Das Lieblingsbuch von Franziska Neumann

Franziska Neumann hatte im Juni 2016 als Scholar in Residence die Möglichkeit, sich intensiv mit der einzigartigen Sammlung frühneuzeitlicher Drucke zum Bergbau in der Eisenbibliothek zu beschäftigen. Als Lieblingsbuch hat sie eine Edition bergrechtlicher Texte ausgewählt, die der frühneuzeitliche Tausendsassa Johann Haselberg in den 1530er Jahren zusammengestellt und in grosser Auflage verkauft hat.

Die Leserin

Das Buch

Johann Haselberg: Der Vrsprung gemeynner Berckrecht, wie die lange Zeit von den alten erhalten worde[n], darauß die Künigklichen vn[d] Fürstlichen bergks ordnungen vber alle Bergrecht geflossen. [...]. (Strassburg 1535).
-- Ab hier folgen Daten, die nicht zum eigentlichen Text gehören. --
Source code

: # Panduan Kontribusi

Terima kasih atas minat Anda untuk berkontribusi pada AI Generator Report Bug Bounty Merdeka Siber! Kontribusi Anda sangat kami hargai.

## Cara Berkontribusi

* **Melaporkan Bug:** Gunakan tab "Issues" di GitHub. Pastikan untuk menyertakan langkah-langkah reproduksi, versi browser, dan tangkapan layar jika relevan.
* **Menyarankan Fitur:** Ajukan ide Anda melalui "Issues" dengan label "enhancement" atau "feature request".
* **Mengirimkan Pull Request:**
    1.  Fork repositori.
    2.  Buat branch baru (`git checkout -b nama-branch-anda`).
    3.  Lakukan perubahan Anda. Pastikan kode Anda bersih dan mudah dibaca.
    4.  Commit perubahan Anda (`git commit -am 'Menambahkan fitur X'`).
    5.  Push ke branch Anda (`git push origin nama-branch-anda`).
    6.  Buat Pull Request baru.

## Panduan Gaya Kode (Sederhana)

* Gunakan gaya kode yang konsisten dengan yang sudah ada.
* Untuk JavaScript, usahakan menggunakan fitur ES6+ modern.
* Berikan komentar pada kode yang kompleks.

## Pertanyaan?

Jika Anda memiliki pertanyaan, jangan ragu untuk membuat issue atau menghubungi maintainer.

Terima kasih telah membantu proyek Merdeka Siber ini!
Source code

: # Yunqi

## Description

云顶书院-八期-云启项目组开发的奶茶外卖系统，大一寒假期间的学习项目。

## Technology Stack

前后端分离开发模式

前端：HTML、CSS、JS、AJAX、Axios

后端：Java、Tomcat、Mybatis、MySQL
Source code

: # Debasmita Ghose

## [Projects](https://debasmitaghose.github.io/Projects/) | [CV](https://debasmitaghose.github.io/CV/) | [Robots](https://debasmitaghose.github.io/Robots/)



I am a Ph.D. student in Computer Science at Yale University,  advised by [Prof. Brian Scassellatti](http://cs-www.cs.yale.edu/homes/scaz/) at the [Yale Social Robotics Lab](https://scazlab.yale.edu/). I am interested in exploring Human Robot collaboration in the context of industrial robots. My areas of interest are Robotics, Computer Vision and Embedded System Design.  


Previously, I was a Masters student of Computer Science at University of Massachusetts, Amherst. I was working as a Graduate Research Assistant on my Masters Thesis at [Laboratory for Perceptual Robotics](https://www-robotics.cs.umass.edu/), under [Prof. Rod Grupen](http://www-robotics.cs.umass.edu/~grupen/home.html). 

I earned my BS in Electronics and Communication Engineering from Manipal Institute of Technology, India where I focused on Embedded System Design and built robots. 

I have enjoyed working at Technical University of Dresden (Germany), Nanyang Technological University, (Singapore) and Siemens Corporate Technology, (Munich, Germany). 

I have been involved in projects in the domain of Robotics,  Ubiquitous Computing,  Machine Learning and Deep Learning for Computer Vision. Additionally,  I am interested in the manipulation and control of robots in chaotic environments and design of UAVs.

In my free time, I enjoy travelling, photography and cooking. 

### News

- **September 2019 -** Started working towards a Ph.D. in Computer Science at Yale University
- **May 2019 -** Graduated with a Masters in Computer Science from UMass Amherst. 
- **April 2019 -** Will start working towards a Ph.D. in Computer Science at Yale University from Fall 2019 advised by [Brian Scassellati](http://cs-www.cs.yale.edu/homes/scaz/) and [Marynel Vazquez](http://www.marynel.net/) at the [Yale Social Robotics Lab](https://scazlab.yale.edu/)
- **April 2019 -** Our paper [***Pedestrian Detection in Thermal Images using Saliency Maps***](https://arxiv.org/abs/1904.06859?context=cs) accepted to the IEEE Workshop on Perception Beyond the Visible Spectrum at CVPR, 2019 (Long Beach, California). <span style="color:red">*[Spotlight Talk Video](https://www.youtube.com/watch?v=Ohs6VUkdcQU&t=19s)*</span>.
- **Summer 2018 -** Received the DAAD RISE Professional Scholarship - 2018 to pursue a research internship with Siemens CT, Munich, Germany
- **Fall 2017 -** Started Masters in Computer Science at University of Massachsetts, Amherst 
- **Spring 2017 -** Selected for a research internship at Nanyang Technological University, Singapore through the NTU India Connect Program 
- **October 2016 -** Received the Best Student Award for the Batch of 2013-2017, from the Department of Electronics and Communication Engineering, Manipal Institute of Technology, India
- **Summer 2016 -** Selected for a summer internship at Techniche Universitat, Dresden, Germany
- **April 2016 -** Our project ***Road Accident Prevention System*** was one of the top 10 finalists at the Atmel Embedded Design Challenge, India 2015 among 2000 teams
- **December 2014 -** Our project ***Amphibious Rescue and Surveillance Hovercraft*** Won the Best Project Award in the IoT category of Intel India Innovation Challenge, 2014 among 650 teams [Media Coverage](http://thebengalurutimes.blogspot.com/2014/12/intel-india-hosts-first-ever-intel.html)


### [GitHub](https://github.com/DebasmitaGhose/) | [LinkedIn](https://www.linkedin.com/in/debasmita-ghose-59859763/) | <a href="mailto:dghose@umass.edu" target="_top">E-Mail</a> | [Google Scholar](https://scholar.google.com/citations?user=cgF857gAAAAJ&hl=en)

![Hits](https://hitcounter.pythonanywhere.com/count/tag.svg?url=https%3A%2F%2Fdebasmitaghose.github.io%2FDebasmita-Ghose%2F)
Am Ende fällt die Entscheidung aber doch eindeutig zu Gunsten des eher unbekannten, aber nicht minder interessanten «Der Ursprung gemeynner Berckrecht» von Johann Haselberg, das vermutlich zwischen 1535 und 1538 entstanden ist. Das Buch ist eine Kompilation bergbaulicher Texte vom 13. bis zum 16. Jahrhundert und umfasst unter anderem neben dem Bergbüchlein von Ulrich Rülein von der Calw auch das Freiberger Bergrecht B, ein Glossar bergbaulicher Begriffe und die berühmte Annaberger Bergordnung von 1509 mit ihren Erweiterungen bis 1536.

Anders als Autoren wie Ulrich Rülein von der Calw oder Georg Agricola lässt sich Haselbergs Interesse am Bergbau weniger aus seiner eigenen Erfahrung, sondern vielmehr aus einer ökonomischen Motivation heraus erklären. Kleine Bücher wie das 44 Blätter umfassende „Der Ursprung gemeynner Berckrecht“ waren günstig zu haben und kamen im handlichen Quartformat daher. Leider wissen wir nur wenig über die konkrete Auflagenzahl oder den genauen Preis des Büchleins. David Conolly, der wohl beste Kenner von Haselbergs bergrechtlicher Schrift vermutet bei einer allgemeinen Auflagenhöhe zwischen 1'000 und 1'500 Exemplaren gut verkaufter Werke im 16. Jahrhundert, dass die Auflagenhöhe von Haselberg vermutlich eher am oberen Rand anzusiedeln sei. Conolly selbst kam auf 16 überlieferte Exemplare, wobei er das Exemplar der Eisenbibliothek übersehen hat. Nicht zuletzt einer der Gründe, genau diesen Band zum Lieblingsbuch zu erklären.

Der Besitzer des Bandes, welches sich nun in der Eisenbibliothek befindet, nutzte seine Ausgabe jedenfalls intensiv, denn der gesamte Text ist mit handschriftlichen Querverweisen, Anmerkungen und Erweiterungen versehen. Damit verweist das kleine Exemplar in der Eisenbibliothek auf ein Phänomen, was zumeist im Verborgenen liegt, nämlich die Frage der Nutzung solcher Bücher. Der «Ursprung gemeynner Berckrecht» ist als Kompilation – auch zeitlich – sehr unterschiedlicher bergrechtlicher Texte nicht dazu gedacht, linear in einem Stück gelesen zu werden. Vielmehr lädt es zum gelegentlichen Nachschlagen und Vertiefen ein. Und genau dies tat auch der unbekannte Besitzer des Büchleins im 16. Jahrhundert: Er zog Querverweise zwischen verschiedenen rechtlichen Bestimmungen in den Bergordnungen, er erweiterte das Register über Begriffe des Bergbaus um eigene Einträge und notierte zusätzliche rechtliche Bestimmungen für gewisse Bereiche des Bergbaus.

Während sich die prächtigen und entsprechend teuren Folioausgaben von «De Re Metallica» mit ihren wunderschönen Illustrationen an ein eher exklusives, aber nicht notwendigerweise auch im Bergbau tätiges Publikum richtete und als kostbare Bände in Bibliotheken gesammelt wurden, zielten populäre Traktate wie  «Der Ursprung gemeynner Berckrecht» auf ein breiteres und vermutlich im Bergbau engagiertes Publikum und eine eher praxisnahe Nutzung: eine Nutzung und vor allem ein Publikum, dass leider in aller Regel im Verborgenen bleibt. Dank des überlieferten Exemplars in der Eisenbibliothek können wir zumindest einen kleinen, wenngleich nur schemenhaften Eindruck gewinnen, wie solche Bücher zeitgenössisch rezipiert und genutzt wurden. Welch bessere Begründung kann es für ein Lieblingsbuch geben!